The caller ID text does not actually identify me by name. I think it shows "Google Voice" or "Level Three" (the local number clearinghouse that routes my number). But there's no intent to defraud or mislead inherent in that. I'm not pretending to be someone named "Google Voice" or "Level Three". If it became an issue, Google could probably bypass that pretty simply by sending no CallerID Text or asking Level Three to wipe out CallerID text .

Of course, there's a very easy way around it if someone decided it applied to Google Voice numbers. Google could also declare all Google Voice numbers to be "CallerID Blocked" (private numbers) and not send the phone numbers in the CallerID field. Anyone with their own switch (800 #'s, 911, etc) would get ANI information, everyone else would get "UNKNOWN NUMBER". It would make Google Voice a whole lot less convenient, but it would neatly bypass this law.

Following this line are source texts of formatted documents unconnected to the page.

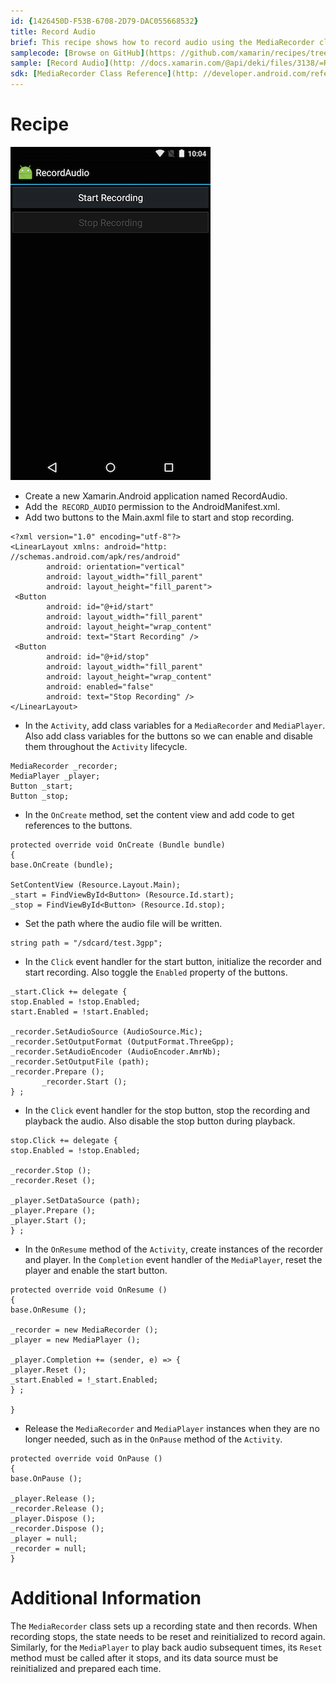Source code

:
 ```yaml
---
id: {1426450D-F53B-6708-2D79-DAC055668532}  
title: Record Audio  
brief: This recipe shows how to record audio using the MediaRecorder class and play it back with the MediaPlayer class.  
samplecode: [Browse on GitHub](https: //github.com/xamarin/recipes/tree/master/android/media/audio/record_audio)  
sample: [Record Audio](http: //docs.xamarin.com/@api/deki/files/3138/=Record_Audio.pdf)  
sdk: [MediaRecorder Class Reference](http: //developer.android.com/reference/android/media/MediaRecorder.html)  
---
```


<a name="Recipe" class="injected"></a>

# Recipe

 [ ![](Images/recordaudio.png)](Images/recordaudio.png)

-  Create a new Xamarin.Android application named RecordAudio.
-  Add the` RECORD_AUDIO` permission to the AndroidManifest.xml.
-  Add two buttons to the Main.axml file to start and stop recording.

```
<?xml version="1.0" encoding="utf-8"?>
<LinearLayout xmlns: android="http: //schemas.android.com/apk/res/android"
        android: orientation="vertical"
        android: layout_width="fill_parent"
        android: layout_height="fill_parent">
 <Button
        android: id="@+id/start"
        android: layout_width="fill_parent"
        android: layout_height="wrap_content"
        android: text="Start Recording" />
 <Button
        android: id="@+id/stop"
        android: layout_width="fill_parent"
        android: layout_height="wrap_content"
        android: enabled="false"
        android: text="Stop Recording" />
</LinearLayout>
```

-  In the `Activity`, add class variables for a `MediaRecorder` and `MediaPlayer`. Also add class variables for the buttons so we can enable and disable them throughout the `Activity` lifecycle.


```
MediaRecorder _recorder;
MediaPlayer _player;
Button _start;
Button _stop;
```

-  In the `OnCreate` method, set the content view and add code to get references to the buttons.


```
protected override void OnCreate (Bundle bundle)
{
base.OnCreate (bundle);

SetContentView (Resource.Layout.Main);
_start = FindViewById<Button> (Resource.Id.start);
_stop = FindViewById<Button> (Resource.Id.stop);
```

-  Set the path where the audio file will be written.


```
string path = "/sdcard/test.3gpp";
```

-  In the `Click` event handler for the start button, initialize the recorder and start recording. Also toggle the `Enabled` property of the buttons.


```
_start.Click += delegate {
stop.Enabled = !stop.Enabled;
start.Enabled = !start.Enabled;

_recorder.SetAudioSource (AudioSource.Mic);
_recorder.SetOutputFormat (OutputFormat.ThreeGpp);
_recorder.SetAudioEncoder (AudioEncoder.AmrNb);
_recorder.SetOutputFile (path);
_recorder.Prepare ();
       _recorder.Start ();
} ;
```

-  In the `Click` event handler for the stop button, stop the recording and playback the audio. Also disable the stop button during playback.


```
stop.Click += delegate {
stop.Enabled = !stop.Enabled;

_recorder.Stop ();
_recorder.Reset ();

_player.SetDataSource (path);
_player.Prepare ();
_player.Start ();
} ;
```

-  In the `OnResume` method of the `Activity`, create instances of the recorder and player. In the `Completion` event handler of the `MediaPlayer`, reset the player and enable the start button.


```
protected override void OnResume ()
{
base.OnResume ();

_recorder = new MediaRecorder ();
_player = new MediaPlayer ();

_player.Completion += (sender, e) => {
_player.Reset ();
_start.Enabled = !_start.Enabled;
} ;

}
```

-  Release the `MediaRecorder` and `MediaPlayer` instances when they are no longer needed, such as in the `OnPause` method of the `Activity`.


```
protected override void OnPause ()
{
base.OnPause ();

_player.Release ();
_recorder.Release ();
_player.Dispose ();
_recorder.Dispose ();
_player = null;
_recorder = null;
}
```

 <a name="Additional_Information" class="injected"></a>


# Additional Information

The `MediaRecorder` class sets up a recording state and then records. When
recording stops, the state needs to be reset and reinitialized to record again.
Similarly, for the `MediaPlayer` to play back audio subsequent times, its `Reset`
method must be called after it stops, and its data source must be reinitialized
and prepared each time.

I think this whole "this is bad for business" issue goes back to the huge yawning chasm between what people thought the US Government is trying to do (banning CID spoofing) and what they are actually trying to do (banning CID spoofing with an intent to defraud or mislead).

Maybe the problem is that, in the official published legislation, the term "with intent to defraud or mislead" shows up on the next line, and journalists just read as far as selling headlines tells them to.

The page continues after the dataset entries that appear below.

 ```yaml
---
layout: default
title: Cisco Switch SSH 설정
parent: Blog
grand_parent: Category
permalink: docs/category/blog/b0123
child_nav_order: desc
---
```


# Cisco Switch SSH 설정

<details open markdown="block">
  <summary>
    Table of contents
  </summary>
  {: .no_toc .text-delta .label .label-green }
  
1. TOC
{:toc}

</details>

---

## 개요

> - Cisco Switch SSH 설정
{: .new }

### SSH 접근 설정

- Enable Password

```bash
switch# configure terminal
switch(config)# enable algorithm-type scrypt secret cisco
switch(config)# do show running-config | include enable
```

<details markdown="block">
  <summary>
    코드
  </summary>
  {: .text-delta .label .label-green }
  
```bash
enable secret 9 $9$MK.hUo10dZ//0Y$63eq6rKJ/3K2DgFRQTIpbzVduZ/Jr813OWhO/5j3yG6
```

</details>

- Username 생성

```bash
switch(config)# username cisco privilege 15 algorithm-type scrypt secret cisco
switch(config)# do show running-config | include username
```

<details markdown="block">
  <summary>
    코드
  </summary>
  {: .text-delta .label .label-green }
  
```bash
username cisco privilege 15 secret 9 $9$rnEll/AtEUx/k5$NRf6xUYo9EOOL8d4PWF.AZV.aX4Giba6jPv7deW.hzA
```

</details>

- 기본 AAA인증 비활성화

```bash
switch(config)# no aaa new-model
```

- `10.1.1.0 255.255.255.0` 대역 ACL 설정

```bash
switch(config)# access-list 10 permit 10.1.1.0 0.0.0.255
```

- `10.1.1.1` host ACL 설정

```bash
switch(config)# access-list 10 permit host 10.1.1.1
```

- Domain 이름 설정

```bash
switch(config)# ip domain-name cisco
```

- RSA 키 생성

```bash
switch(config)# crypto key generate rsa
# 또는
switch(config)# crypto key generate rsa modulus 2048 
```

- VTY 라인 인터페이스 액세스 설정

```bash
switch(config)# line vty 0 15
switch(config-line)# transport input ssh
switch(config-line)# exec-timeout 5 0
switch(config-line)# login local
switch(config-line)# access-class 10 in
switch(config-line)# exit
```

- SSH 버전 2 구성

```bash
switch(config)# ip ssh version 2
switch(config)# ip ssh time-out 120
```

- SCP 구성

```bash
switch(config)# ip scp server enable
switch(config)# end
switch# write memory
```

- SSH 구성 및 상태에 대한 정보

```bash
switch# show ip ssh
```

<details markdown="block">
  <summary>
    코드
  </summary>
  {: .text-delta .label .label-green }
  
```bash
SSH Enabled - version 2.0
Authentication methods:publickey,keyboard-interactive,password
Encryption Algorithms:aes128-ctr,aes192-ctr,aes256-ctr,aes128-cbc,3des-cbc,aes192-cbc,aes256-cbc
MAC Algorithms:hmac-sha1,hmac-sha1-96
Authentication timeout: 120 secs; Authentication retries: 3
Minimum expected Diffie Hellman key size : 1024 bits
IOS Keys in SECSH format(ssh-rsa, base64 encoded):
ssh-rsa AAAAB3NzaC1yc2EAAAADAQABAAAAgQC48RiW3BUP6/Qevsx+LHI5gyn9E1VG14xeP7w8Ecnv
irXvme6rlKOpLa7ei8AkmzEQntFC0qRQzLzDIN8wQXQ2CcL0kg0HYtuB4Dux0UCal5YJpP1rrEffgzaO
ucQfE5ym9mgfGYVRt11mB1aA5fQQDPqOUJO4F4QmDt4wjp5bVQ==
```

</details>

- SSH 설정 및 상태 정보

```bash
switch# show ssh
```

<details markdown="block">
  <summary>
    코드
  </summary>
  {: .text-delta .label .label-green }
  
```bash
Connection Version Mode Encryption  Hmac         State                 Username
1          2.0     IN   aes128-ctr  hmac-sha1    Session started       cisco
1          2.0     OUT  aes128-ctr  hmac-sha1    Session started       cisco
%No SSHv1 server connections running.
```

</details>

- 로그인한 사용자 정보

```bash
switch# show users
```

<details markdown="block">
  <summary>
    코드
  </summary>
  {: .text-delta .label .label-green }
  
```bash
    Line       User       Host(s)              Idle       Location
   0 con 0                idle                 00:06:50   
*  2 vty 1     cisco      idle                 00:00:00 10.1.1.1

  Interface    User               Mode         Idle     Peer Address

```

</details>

There needs to be a law against writing news articles
that have an intent to defraud or mislead.

(how many people will read the above sentence and think that I want to ban news reporting?) :)

Obligatory Republican Response (-1, Flamebait)

Anonymous Coward | more than 4 years ago | (#31900088)

Obama's Socialist Communist Dictatorship Tyrannical Nazi agenda in action. Good God fearing Americans can no longer hide from this administration's death camps! Another slide down the slippery slope........

CallerID blocking (1)

Tumbleweed (3706) | more than 4 years ago | (#31900904)

callers will still be able to block their information entirely

TrapCall says you won't. :)

Accountability for CID system integrity. (1)

TheHawke (237817) | more than 4 years ago | (#31901288)

Finally, a little common sense kicks in and puts some responsibility onto the CID/POTS admin to maintain their CID/DID systems. Hopefully this will go double for the scamming telemarketers that use blank or spoofed CID idents.

sounds good to me.. no more press 9 to refinance (0)

Anonymous Coward | more than 4 years ago | (#31901384)

Ill just be happy not getting calls from some gateway to refinance my credit card debt...who I call back to hear its been disconnected. ITs wildly abused by these scumbag boiler room operations. F U Williams G.. lol

Toll Free Call (1)

Microsift (223381) | more than 4 years ago | (#31901520)

I hate it when this comes up on caller ID, 95% of the time it's a telemarketer, the other 5% it's my credit card company telling me there's a problem with my card. I don't know why anyone would want to be confused for a telemarketer, but inexplicably my credit card company does.

*YAWN* Wake me when they ban bill spoofing... (0)

Anonymous Coward | more than 4 years ago | (#31901802)

Seems like we get an awful lot of legislation that we don't want, which is often sold to us under the guise of something else.